Content starts

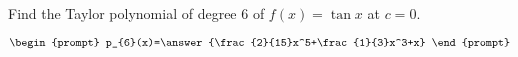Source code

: \documentclass{ximera}
\author{Gregory Hartman \and Matthew Carr}
\begin{document}
\begin{exercise}




Find the Taylor polynomial of degree $6$ of $f(x)=\tan x$ at $c=0$.

\[
\begin{prompt}
p_{6}(x)=\answer{\frac{2}{15}x^5+\frac{1}{3}x^3+x}
\end{prompt}
\]

\end{exercise}
\end{document}
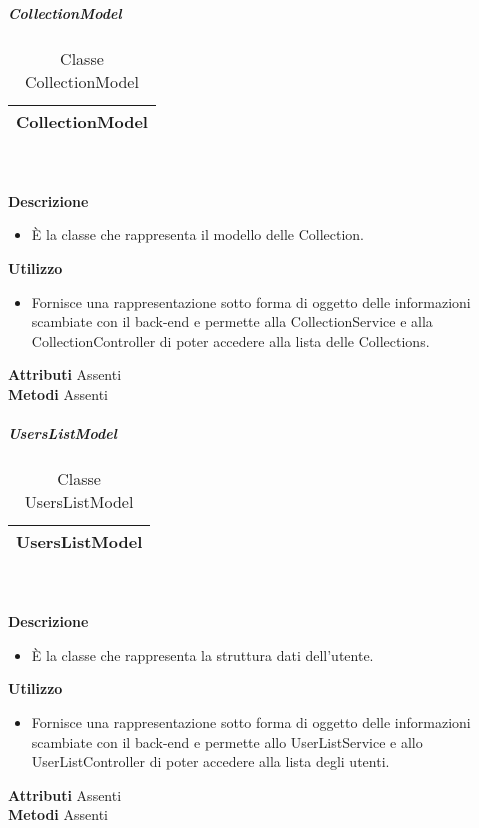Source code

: 			\subparagraph{CollectionModel} 
\begin{table}[ht]
\begin{center}
\bgroup
	\setlength{\arrayrulewidth}{0.6mm}
	\def\arraystretch{1}
		\begin{tabular}{ | p{12cm} | }
				\hline  
					\centerline{\textbf{CollectionModel}}
		\\ \hline 
				\hline
				\hline
		
		\end{tabular}
\egroup
\caption{Classe CollectionModel}
\end{center}
\end{table} \textbf{\\ \\ Descrizione}
\begin{itemize}
\item[] È la classe che rappresenta il modello delle Collection.
\end{itemize} 
\textbf{Utilizzo}
\begin{itemize}
\item[] Fornisce una rappresentazione sotto forma di oggetto delle informazioni scambiate con il back-end e permette alla CollectionService e alla CollectionController di poter accedere alla lista delle Collections.
\end{itemize}
\textbf{Attributi}
Assenti \\
\textbf{Metodi}
Assenti \\

			\subparagraph{UsersListModel} 
\begin{table}[ht]
\begin{center}
\bgroup
	\setlength{\arrayrulewidth}{0.6mm}
	\def\arraystretch{1}
		\begin{tabular}{ | p{12cm} | }
				\hline  
					\centerline{\textbf{UsersListModel}}
		\\ \hline 
				\hline
				\hline
		
		\end{tabular}
\egroup
\caption{Classe UsersListModel}
\end{center}
\end{table} \textbf{\\ \\ Descrizione}
\begin{itemize}
\item[] È la classe che rappresenta la struttura dati dell'utente.
\end{itemize} 
\textbf{Utilizzo}
\begin{itemize}
\item[] Fornisce una rappresentazione sotto forma di oggetto delle informazioni scambiate con il back-end e permette allo UserListService e allo UserListController di poter accedere alla lista degli utenti.
\end{itemize}
\textbf{Attributi}
Assenti \\
\textbf{Metodi}
Assenti \\
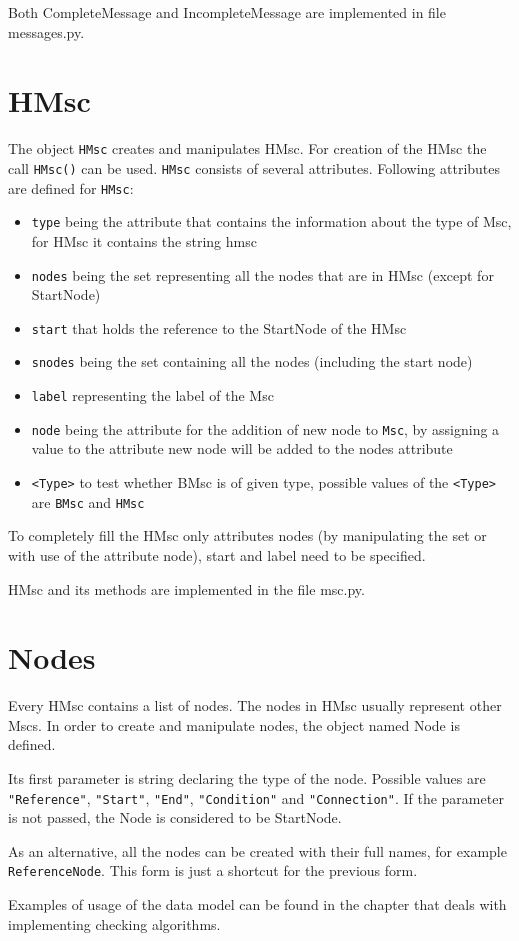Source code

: \documentclass[11pt,oneside]{fithesis2}
\newcommand{\T}[1]{\texttt{#1}}
\newcommand{\ite}[1]{\item{\texttt{#1}}}
\begin{document}
Both CompleteMessage and IncompleteMessage are implemented in file messages.py.


\section{HMsc}
The object \T{HMsc} creates and manipulates HMsc. For creation of the HMsc the call \T{HMsc()} can be used. \T{HMsc} consists of several attributes. Following attributes are defined for \T{HMsc}:

\begin{itemize}
\ite{type} being the attribute that contains the information about the type of Msc, for HMsc it contains the string hmsc
\ite{nodes} being the set representing all the nodes that are in HMsc (except for StartNode)
\ite{start} that holds the reference to the StartNode of the HMsc
\ite{snodes} being the set containing all the nodes (including the start node)
\ite{label} representing the label of the Msc
\ite{node} being the attribute for the addition of new node to \T{Msc}, by assigning a value to the attribute new node will be added to the nodes attribute
\ite{<Type>} to test whether BMsc is of given type, possible values of the \T{<Type>} are \T{BMsc} and \T{HMsc}
\end{itemize}

To completely fill the HMsc only attributes nodes (by manipulating the set or with use of the attribute node), start and label need to be specified.

HMsc and its methods are implemented in the file msc.py.


\section{Nodes}
Every HMsc contains a list of nodes. The nodes in HMsc usually represent other Mscs. In order to create and manipulate nodes, the object named Node is defined.

Its first parameter is string declaring the type of the node. Possible values are \T{"Reference"}, \T{"Start"}, \T{"End"}, \T{"Condition"} and \T{"Connection"}. If the parameter is not passed, the Node is considered to be StartNode.

As an alternative, all the nodes can be created with their full names, for example \T{ReferenceNode}. This form is just a shortcut for the previous form.

Examples of usage of the data model can be found in the chapter that deals with implementing checking algorithms.
\end{document}
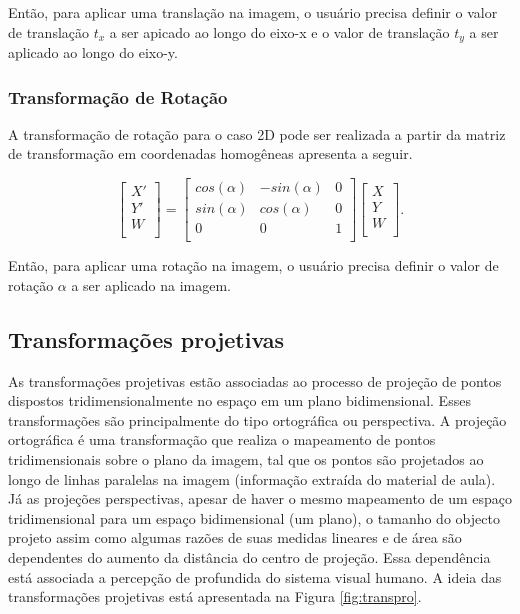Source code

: \documentclass{article}
\begin{document}
\noindent
Então, para aplicar uma translação na imagem, o usuário precisa definir o valor de translação $t_x$ a ser apicado ao longo do eixo-x e o valor de translação $t_y$ a ser aplicado ao longo do eixo-y.

\subsubsection{Transformação de Rotação} 
A transformação de rotação para o caso 2D pode ser realizada a partir da matriz de transformação em coordenadas homogêneas apresenta a seguir.

\begin{equation}
\begin{bmatrix} 
X'\\
Y'\\
W \\
\end{bmatrix}
=
\begin{bmatrix} 
cos(\alpha) & -sin(\alpha) & 0 \\
sin(\alpha) & cos(\alpha)  & 0 \\
0           & 0            & 1 \\
\end{bmatrix}
%
\begin{bmatrix} 
X \\
Y \\
W \\
\end{bmatrix}.
\label{eq:transrot}
\end{equation}

\noindent
Então, para aplicar uma rotação na imagem, o usuário precisa definir o valor de rotação $\alpha$ a ser aplicado na imagem.

\subsection{Transformações projetivas}
As transformações projetivas estão associadas ao processo de projeção de pontos dispostos tridimensionalmente no espaço em um plano bidimensional. Esses transformações são principalmente do tipo ortográfica ou perspectiva. A projeção ortográfica é uma transformação que realiza o mapeamento de pontos tridimensionais sobre o plano da imagem, tal que os pontos são projetados ao longo de linhas paralelas na imagem (informação extraída do material de aula). Já as projeções perspectivas, apesar de haver o mesmo mapeamento de um espaço tridimensional para um espaço bidimensional (um plano), o tamanho do objecto projeto assim como algumas razões de suas medidas lineares e de área são dependentes do aumento da distância do centro de projeção. Essa dependência está associada a percepção de profundida do sistema visual humano. A ideia das transformações projetivas está apresentada na Figura \ref{fig:transpro}.
\end{document}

Content ends

What you will do -
For this exercise, copy the entries above exactly and skip any picture.

Task solution -
Source code

: \documentclass{ximera}
\author{Gregory Hartman \and Matthew Carr}
\begin{document}
\begin{exercise}




Find the Taylor polynomial of degree $6$ of $f(x)=\tan x$ at $c=0$.

\[
\begin{prompt}
p_{6}(x)=\answer{\frac{2}{15}x^5+\frac{1}{3}x^3+x}
\end{prompt}
\]

\end{exercise}
\end{document}
Source code

: 			\subparagraph{CollectionModel} 
\begin{table}[ht]
\begin{center}
\bgroup
	\setlength{\arrayrulewidth}{0.6mm}
	\def\arraystretch{1}
		\begin{tabular}{ | p{12cm} | }
				\hline  
					\centerline{\textbf{CollectionModel}}
		\\ \hline 
				\hline
				\hline
		
		\end{tabular}
\egroup
\caption{Classe CollectionModel}
\end{center}
\end{table} \textbf{\\ \\ Descrizione}
\begin{itemize}
\item[] È la classe che rappresenta il modello delle Collection.
\end{itemize} 
\textbf{Utilizzo}
\begin{itemize}
\item[] Fornisce una rappresentazione sotto forma di oggetto delle informazioni scambiate con il back-end e permette alla CollectionService e alla CollectionController di poter accedere alla lista delle Collections.
\end{itemize}
\textbf{Attributi}
Assenti \\
\textbf{Metodi}
Assenti \\

			\subparagraph{UsersListModel} 
\begin{table}[ht]
\begin{center}
\bgroup
	\setlength{\arrayrulewidth}{0.6mm}
	\def\arraystretch{1}
		\begin{tabular}{ | p{12cm} | }
				\hline  
					\centerline{\textbf{UsersListModel}}
		\\ \hline 
				\hline
				\hline
		
		\end{tabular}
\egroup
\caption{Classe UsersListModel}
\end{center}
\end{table} \textbf{\\ \\ Descrizione}
\begin{itemize}
\item[] È la classe che rappresenta la struttura dati dell'utente.
\end{itemize} 
\textbf{Utilizzo}
\begin{itemize}
\item[] Fornisce una rappresentazione sotto forma di oggetto delle informazioni scambiate con il back-end e permette allo UserListService e allo UserListController di poter accedere alla lista degli utenti.
\end{itemize}
\textbf{Attributi}
Assenti \\
\textbf{Metodi}
Assenti \\
Source code

: \documentclass[11pt,oneside]{fithesis2}
\newcommand{\T}[1]{\texttt{#1}}
\newcommand{\ite}[1]{\item{\texttt{#1}}}
\begin{document}
Both CompleteMessage and IncompleteMessage are implemented in file messages.py.


\section{HMsc}
The object \T{HMsc} creates and manipulates HMsc. For creation of the HMsc the call \T{HMsc()} can be used. \T{HMsc} consists of several attributes. Following attributes are defined for \T{HMsc}:

\begin{itemize}
\ite{type} being the attribute that contains the information about the type of Msc, for HMsc it contains the string hmsc
\ite{nodes} being the set representing all the nodes that are in HMsc (except for StartNode)
\ite{start} that holds the reference to the StartNode of the HMsc
\ite{snodes} being the set containing all the nodes (including the start node)
\ite{label} representing the label of the Msc
\ite{node} being the attribute for the addition of new node to \T{Msc}, by assigning a value to the attribute new node will be added to the nodes attribute
\ite{<Type>} to test whether BMsc is of given type, possible values of the \T{<Type>} are \T{BMsc} and \T{HMsc}
\end{itemize}

To completely fill the HMsc only attributes nodes (by manipulating the set or with use of the attribute node), start and label need to be specified.

HMsc and its methods are implemented in the file msc.py.


\section{Nodes}
Every HMsc contains a list of nodes. The nodes in HMsc usually represent other Mscs. In order to create and manipulate nodes, the object named Node is defined.

Its first parameter is string declaring the type of the node. Possible values are \T{"Reference"}, \T{"Start"}, \T{"End"}, \T{"Condition"} and \T{"Connection"}. If the parameter is not passed, the Node is considered to be StartNode.

As an alternative, all the nodes can be created with their full names, for example \T{ReferenceNode}. This form is just a shortcut for the previous form.

Examples of usage of the data model can be found in the chapter that deals with implementing checking algorithms.
\end{document}
Source code

: \documentclass{article}
\begin{document}
\noindent
Então, para aplicar uma translação na imagem, o usuário precisa definir o valor de translação $t_x$ a ser apicado ao longo do eixo-x e o valor de translação $t_y$ a ser aplicado ao longo do eixo-y.

\subsubsection{Transformação de Rotação} 
A transformação de rotação para o caso 2D pode ser realizada a partir da matriz de transformação em coordenadas homogêneas apresenta a seguir.

\begin{equation}
\begin{bmatrix} 
X'\\
Y'\\
W \\
\end{bmatrix}
=
\begin{bmatrix} 
cos(\alpha) & -sin(\alpha) & 0 \\
sin(\alpha) & cos(\alpha)  & 0 \\
0           & 0            & 1 \\
\end{bmatrix}
%
\begin{bmatrix} 
X \\
Y \\
W \\
\end{bmatrix}.
\label{eq:transrot}
\end{equation}

\noindent
Então, para aplicar uma rotação na imagem, o usuário precisa definir o valor de rotação $\alpha$ a ser aplicado na imagem.

\subsection{Transformações projetivas}
As transformações projetivas estão associadas ao processo de projeção de pontos dispostos tridimensionalmente no espaço em um plano bidimensional. Esses transformações são principalmente do tipo ortográfica ou perspectiva. A projeção ortográfica é uma transformação que realiza o mapeamento de pontos tridimensionais sobre o plano da imagem, tal que os pontos são projetados ao longo de linhas paralelas na imagem (informação extraída do material de aula). Já as projeções perspectivas, apesar de haver o mesmo mapeamento de um espaço tridimensional para um espaço bidimensional (um plano), o tamanho do objecto projeto assim como algumas razões de suas medidas lineares e de área são dependentes do aumento da distância do centro de projeção. Essa dependência está associada a percepção de profundida do sistema visual humano. A ideia das transformações projetivas está apresentada na Figura \ref{fig:transpro}.
\end{document}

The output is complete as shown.